In contrast to silica nanospheres decorated with gold, bucky balls, carbon fullerenes, are also being tested as possible candidates for chemotherapeutic delivery8. Antibodies have been successfully attached to bucky balls9, and bucky balls have also been decorated with antiviral agents10. However, several shortcomings compromise this drug delivery system:                1. Fullerenes are organic, thus not readily soluble in the aqueous phase where many biological interactions occur.        2. It is hard to disperse fullerenes in the blood because of poor mixing due to solubility.        3. The organic molecular environment in unfavorable to an antibody/antigen interaction, whereas the delivery system is dependent on this interaction occurring.        4. Functionalization of buckyballs occurs solely on the exterior, thus it is difficult to synthesize dual-function buckyballs, thereby restricting biochemical recognition.        

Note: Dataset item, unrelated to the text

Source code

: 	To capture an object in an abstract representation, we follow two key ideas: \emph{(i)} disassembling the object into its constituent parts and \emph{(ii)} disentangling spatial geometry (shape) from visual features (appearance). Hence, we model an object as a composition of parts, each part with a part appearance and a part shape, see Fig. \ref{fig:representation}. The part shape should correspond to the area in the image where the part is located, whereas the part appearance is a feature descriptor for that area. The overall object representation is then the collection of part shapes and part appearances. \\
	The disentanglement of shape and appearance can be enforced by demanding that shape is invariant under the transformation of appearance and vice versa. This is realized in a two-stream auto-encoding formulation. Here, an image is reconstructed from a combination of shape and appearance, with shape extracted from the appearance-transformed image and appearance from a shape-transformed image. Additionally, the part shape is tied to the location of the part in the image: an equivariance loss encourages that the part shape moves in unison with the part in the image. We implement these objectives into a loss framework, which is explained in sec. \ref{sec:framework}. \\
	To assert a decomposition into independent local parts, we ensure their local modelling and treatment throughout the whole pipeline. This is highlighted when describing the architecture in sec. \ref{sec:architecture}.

The typical route chosen by chemists and materials scientists to assemble nanoparticles is to utilize and exploit specific biomolecular recognition, such as the complementarity of DNA nucleotides or enzyme substrate pairs11, but dual-functionality is not accomplished. Gold nanoparticles have been bound to DNA TO form reversible aggregates12, and gold particles have been successfully aggregated even in the shape of spheres approaching the microscale13. Dimers of cadmium selenide (CdSe) nanoparticles have been synthesized using bis(acyl hydrazide). Antigen-antibody interactions have also been utilized to assemble gold nanoparticles.14 However, the use of DNA hybridization, protein substrate, or antibody/antigen interactions have not facilitated a single step, ‘one-pot’ synthesis of macroscopically phase-separated materials from nanoparticles, such as the hollow spheres presented in the present application.

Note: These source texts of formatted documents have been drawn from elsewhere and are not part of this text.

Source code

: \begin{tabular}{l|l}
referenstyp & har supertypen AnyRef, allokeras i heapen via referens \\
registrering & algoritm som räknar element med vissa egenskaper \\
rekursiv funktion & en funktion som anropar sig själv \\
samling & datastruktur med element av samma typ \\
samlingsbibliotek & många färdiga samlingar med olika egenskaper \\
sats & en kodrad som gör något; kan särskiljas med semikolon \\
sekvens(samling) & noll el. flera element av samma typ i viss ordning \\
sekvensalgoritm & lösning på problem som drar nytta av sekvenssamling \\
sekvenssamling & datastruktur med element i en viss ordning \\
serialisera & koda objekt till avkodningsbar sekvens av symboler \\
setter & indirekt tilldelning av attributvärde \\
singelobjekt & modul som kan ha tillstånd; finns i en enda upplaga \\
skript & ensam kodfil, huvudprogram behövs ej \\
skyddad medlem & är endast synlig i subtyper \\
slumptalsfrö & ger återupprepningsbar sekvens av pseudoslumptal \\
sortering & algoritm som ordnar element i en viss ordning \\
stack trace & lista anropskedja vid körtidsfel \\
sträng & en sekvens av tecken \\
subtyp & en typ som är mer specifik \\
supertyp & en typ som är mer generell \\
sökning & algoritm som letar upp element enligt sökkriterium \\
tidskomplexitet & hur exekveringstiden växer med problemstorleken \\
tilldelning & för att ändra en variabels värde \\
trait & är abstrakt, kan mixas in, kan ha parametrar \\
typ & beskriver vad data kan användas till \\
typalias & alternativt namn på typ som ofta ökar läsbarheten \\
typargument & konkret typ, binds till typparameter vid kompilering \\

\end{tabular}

Hollow spheres are an extremely attractive structural motif for many applications due to their encapsulation properties, and their preparation in the sub-micron diameter range has been an active area of materials chemistry15. In a typical procedure, large particles (submicron/micron diameters ˜100's of nm) are coated with a ceramic (or polymer) precursor, and then the particle is removed to leave behind a ceramic (or polymer) shell. The size of the hollow sphere is controlled by the templating particle, the thickness of the shell is controlled by the deposition process, and the composition of the shell is determined by choice of precursor. Interesting variations include using gold nanoparticles to template polymer shells16, and using polymer microspheres to template polyelectrolyte shells layer-by-layer and titania shells17. In a different approach, a polymer cast of an opaline structure of silica microspheres was created, the silica was removed and a ceramic precursor was deposited onto the interior polymer walls to construct titania hollow spheres18. While such preparation routes to hollow spheres appear quite flexible, they are a labor-intensive process, requiring multiple steps to be done in a sequential manner. Encapsulation of a desired compound within the hollow spheres is even more difficult to accomplish because the spheres can not be formed, dissociated (to allow agent incorporation) and reformed in physiological relevant synthesis conditions to protect from degradation of the desired compound which is usually a therapeutic agent.